Les résultats d’ensemble sur le critère du réinvestissement du vocabulaire

    Dans la situation test numéro 1 (l’expérimentation avec le texte parlé) le taux de réussite global s’élève à 68%. 10 élèves sur 15 ont eu un taux de réussite de 75% et plus, soit 66% de l’effectif dont on considère qu’ils ont la compétence acquise. 2 élèves sur 15 ont eu un taux de réussite compris entre 50% et 75%, soit 13% de l’effectif dont on considère qu’ils ont une compétence en cours d’acquisition. 3 élèves sur 15 ont eu un taux de réussite inférieur à 50%, soit 20% de l’effectif dont on considère qu’ils n’ont pas la compétence acquise. Dans la situation test numéro 2 (l’expérimentation avec le texte chanté), le taux de réussite globale s’élève à 65%. 9 élèves sur 15 ont eu un taux de réussite de 75% et plus, soit 60% de l’effectif dont on considère qu’ils ont la compétence acquise. 2 élèves sur 15 ont eu un taux de réussite compris entre 50% et 75%, soit 13% de l’effectif dont on considère qu’ils ont une compétence en cours d’acquisition. 4 élèves sur 15 ont eu un taux de réussite inférieur à 50%, soit 26% de l’effectif dont on considère qu’ils n’ont pas la compétence acquise.
Constat : L’utilisation du texte chanté n’a pas permis d’améliorer le taux de réussite de réinvestissement du vocabulaire avec le texte parlé. Le taux de réussite a baissé de 3%, passant de 68% à 65%. Il s’agit toutefois de résultats assez similaires. Dans les deux cas, les élèves sont très proches du niveau de la compétence acquise (70%). Les proportions d’élèves en réussite ou en difficultés sont quasiment identiques.

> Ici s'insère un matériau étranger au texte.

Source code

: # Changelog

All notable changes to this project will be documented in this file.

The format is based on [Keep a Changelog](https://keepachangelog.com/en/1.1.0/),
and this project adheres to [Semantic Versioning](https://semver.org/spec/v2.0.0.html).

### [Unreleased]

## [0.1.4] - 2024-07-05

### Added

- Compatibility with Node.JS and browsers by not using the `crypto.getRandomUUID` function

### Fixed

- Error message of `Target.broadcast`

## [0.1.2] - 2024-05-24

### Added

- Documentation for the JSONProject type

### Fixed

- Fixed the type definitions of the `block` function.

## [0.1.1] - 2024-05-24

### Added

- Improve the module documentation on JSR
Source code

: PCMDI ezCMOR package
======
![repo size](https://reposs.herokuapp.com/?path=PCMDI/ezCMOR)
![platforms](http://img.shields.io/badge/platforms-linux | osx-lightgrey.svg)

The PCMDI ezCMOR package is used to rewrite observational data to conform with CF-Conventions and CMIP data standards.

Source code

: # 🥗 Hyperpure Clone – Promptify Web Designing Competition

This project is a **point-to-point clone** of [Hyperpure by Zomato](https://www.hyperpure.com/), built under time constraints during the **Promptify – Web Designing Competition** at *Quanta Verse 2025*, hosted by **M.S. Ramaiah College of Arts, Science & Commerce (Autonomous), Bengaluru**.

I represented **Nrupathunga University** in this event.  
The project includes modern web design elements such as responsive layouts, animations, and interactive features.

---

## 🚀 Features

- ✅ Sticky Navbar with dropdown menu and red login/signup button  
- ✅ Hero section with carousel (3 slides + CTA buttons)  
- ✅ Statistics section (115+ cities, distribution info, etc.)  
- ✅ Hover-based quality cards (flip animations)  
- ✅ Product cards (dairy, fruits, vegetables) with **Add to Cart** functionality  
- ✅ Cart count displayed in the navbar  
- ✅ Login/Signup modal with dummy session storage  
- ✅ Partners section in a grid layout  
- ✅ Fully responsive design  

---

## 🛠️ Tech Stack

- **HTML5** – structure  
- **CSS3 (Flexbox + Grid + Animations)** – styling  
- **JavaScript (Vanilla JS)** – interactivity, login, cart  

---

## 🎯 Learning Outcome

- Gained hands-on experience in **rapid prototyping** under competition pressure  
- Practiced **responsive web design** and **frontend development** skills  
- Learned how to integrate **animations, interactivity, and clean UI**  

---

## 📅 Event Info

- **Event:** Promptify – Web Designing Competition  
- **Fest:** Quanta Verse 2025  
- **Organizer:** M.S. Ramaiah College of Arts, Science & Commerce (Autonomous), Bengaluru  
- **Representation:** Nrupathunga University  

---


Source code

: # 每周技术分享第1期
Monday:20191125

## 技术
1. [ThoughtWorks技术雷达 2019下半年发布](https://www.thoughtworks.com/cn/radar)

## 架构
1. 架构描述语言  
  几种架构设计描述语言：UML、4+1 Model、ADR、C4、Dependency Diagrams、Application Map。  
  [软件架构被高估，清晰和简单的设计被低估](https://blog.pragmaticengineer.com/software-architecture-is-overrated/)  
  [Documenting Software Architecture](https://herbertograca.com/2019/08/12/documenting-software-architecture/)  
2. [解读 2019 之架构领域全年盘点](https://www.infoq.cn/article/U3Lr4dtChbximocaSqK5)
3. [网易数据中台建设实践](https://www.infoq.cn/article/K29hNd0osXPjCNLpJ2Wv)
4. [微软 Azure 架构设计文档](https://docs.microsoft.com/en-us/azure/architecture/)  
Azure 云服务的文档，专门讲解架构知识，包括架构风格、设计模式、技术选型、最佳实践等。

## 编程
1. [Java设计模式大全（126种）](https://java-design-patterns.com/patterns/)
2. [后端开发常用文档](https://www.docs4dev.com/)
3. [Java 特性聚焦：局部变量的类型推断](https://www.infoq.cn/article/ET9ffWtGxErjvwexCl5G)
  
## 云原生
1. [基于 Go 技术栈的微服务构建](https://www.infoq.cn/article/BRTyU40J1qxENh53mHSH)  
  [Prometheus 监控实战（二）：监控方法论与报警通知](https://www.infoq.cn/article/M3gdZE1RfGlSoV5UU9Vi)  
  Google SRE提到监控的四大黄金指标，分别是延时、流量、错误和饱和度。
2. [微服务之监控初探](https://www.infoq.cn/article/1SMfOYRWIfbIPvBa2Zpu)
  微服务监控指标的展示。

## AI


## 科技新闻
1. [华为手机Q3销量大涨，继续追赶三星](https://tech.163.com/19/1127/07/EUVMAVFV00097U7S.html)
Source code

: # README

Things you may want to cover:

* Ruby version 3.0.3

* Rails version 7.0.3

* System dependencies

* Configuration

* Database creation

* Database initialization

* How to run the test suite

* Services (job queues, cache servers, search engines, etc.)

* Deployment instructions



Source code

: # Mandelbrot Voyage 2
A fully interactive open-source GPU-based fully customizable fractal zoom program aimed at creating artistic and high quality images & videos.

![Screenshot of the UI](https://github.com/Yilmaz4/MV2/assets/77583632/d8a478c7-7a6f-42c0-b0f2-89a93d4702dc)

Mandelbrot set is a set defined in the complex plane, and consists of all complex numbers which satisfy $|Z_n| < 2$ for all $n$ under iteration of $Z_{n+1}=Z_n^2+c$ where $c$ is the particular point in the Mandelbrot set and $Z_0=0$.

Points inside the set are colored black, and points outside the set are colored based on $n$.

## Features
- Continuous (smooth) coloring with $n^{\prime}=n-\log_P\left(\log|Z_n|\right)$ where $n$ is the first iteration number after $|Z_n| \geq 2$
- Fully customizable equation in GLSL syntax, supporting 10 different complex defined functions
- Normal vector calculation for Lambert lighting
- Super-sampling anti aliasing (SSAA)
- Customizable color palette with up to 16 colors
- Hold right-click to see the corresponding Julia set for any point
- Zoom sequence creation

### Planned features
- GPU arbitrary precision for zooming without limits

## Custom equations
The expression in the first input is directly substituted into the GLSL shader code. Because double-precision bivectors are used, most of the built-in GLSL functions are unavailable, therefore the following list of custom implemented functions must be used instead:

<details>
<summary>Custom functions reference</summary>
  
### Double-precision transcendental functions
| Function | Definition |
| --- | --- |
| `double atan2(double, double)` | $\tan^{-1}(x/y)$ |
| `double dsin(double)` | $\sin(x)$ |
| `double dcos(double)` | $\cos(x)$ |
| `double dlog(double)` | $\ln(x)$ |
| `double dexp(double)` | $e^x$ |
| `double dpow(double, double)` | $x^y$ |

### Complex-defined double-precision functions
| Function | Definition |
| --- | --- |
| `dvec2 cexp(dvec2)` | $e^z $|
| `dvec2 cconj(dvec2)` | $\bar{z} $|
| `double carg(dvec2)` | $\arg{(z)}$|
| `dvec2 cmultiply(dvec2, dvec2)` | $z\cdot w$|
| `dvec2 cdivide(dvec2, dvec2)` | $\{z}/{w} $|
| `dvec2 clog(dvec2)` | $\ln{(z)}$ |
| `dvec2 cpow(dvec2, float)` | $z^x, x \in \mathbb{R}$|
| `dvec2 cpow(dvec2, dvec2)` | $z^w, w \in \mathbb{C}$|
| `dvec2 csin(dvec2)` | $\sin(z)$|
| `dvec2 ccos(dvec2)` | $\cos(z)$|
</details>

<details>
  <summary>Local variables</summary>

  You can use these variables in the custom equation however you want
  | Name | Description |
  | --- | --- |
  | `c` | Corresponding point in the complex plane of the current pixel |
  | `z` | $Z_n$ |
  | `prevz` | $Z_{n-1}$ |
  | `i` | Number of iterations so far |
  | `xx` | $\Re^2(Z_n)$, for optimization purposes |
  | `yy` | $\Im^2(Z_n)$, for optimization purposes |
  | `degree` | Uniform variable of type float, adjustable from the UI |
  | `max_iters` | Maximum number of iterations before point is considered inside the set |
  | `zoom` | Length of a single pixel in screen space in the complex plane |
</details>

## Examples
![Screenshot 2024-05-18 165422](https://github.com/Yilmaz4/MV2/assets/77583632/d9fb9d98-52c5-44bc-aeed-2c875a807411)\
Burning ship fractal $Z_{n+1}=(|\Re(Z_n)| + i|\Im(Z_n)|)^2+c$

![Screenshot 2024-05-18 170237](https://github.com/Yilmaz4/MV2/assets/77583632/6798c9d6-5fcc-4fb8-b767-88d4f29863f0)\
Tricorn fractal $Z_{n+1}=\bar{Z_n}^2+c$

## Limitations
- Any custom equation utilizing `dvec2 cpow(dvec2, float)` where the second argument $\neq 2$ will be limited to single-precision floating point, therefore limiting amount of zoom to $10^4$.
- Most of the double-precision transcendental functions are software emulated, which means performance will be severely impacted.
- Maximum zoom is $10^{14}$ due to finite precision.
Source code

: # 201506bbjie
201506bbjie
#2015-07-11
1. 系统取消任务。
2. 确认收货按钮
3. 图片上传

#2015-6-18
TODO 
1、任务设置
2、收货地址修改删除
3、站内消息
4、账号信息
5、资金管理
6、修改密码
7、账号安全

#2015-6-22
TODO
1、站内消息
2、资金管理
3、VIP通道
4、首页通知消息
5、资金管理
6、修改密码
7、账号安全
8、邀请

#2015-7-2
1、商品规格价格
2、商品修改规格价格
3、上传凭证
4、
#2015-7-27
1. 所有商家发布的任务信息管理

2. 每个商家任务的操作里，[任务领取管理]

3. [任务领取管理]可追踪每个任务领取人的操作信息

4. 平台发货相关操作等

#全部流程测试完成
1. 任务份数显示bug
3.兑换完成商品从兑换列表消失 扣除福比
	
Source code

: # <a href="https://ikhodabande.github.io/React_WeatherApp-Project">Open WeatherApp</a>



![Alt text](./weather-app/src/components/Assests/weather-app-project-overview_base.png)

Comparaison des différents groupes dans les deux situations test (1 et 2)

Situation test numéro 1, texte parlé : Dans le groupe 1, il y avait 7 élèves dans l’expérimentation du texte parlé, et nous constatons que :
– 6 élèves sur 7, soit 85%, ont eu un taux de réussite global inférieur à ce qu’ils avaient réalisé lors de l’évaluation du projet d’école. 3 élèves ont un taux de réussite inférieur à 50%, ce qui signifie qu’ils sont passés d’une compétence acquise à une compétence non acquise.
– 1 élève sur 7 a eu un taux de réussite global identique à ce qu’il avait réussi lors de l’évaluation du projet d’école. Il s’est maintenu à 80%.
Dans le groupe 2, il y avait 1 élève dans l’expérimentation du texte parlé, et nous constatons que son taux de réussite global a baissé, passant de 60% à 50%. Dans le groupe 3, il y avait 7 élèves dans l’expérimentation du texte parlé, et nous constatons que :
– 3 élèves sur 7, soit 42%, ont eu un taux de réussite global supérieur à ce qu’ils avaient réalisé lors de l’évaluation du projet d’école. 2 élèves ont eu un taux de réussite compris entre 50% et 70%, ce qui signifie qu’ils sont passé d’une compétence non acquise à une compétence en cours d’acquisition. 1 élève a eu un taux de réussite augmenté mais restant à un niveau de compétence non acquise.
– 4 élèves sur 7, soit 58%, ont eu un taux de réussite global inférieur ou égal à ce qu’ils avaient réalisé lors de l’évaluation du projet d’école. Les baisses de ces taux de réussite sont dans des proportions faibles (10%).
Constat : L’utilisation d’un texte parlé n’a pas permis d’amélioration notable des taux de réussite du niveau de compréhension, quel que soit le groupe d’élèves. Le groupe des élèves les plus à l’aise avec la lecture compréhension ont eu le plus de difficultés avec l’écoute d’un texte lu. Dans le groupe des élèves ayant le plus de difficultés, un peu moins de 50% d’entre eux ont progressé, ce qui n’apparait pas réellement significatif. Le groupe 2, avec un élève, n’est pas un échantillon pouvant être analysé.
Situation test numéro 2, texte chanté : Dans le groupe 1, il y avait 2 élèves dans l’expérimentation du texte chanté, et nous constatons que 1 élève a eu un taux de réussite global supérieur et l’autre élève a eu un taux de réussite identique à ce qu’ils avaient réalisé lors de l’évaluation du projet d’école. Ces deux élèves se sont maintenus à un niveau de compétence acquise. Dans le groupe 2, il y avait 5 élèves dans l’expérimentation du texte chanté, et nous constatons que 100% des élèves ont eu un taux de réussite supérieur à ce qu’ils avaient réalisé lors de l’évaluation du projet d’école. Leurs taux de réussite augmentent en moyenne de 30%. Dans le groupe 3, il y avait 8 élèves dans l’expérimentation du texte chanté, et nous constatons que :
– 7 élèves sur 8, soit 87%, ont eu un taux de réussite global supérieur à ce qu’ils avaient réalisé lors de l’évaluation du projet d’école. Leurs taux de réussite augmentent en moyenne de 35%. 3 élèves ont eu un taux de réussite supérieur à 70%, ce qui signifie qu’ils sont passés d’une compétence non acquise à une compétence acquise. 4 élèves ont un taux de réussite compris entre 50% et 70%, passant d’une compétence non acquise à une compétence en cours d’acquisition.
– 1 élève a eu un taux de réussite identique (20%) à ce qu’il avait réalisé lors de l’évaluation du projet d’école.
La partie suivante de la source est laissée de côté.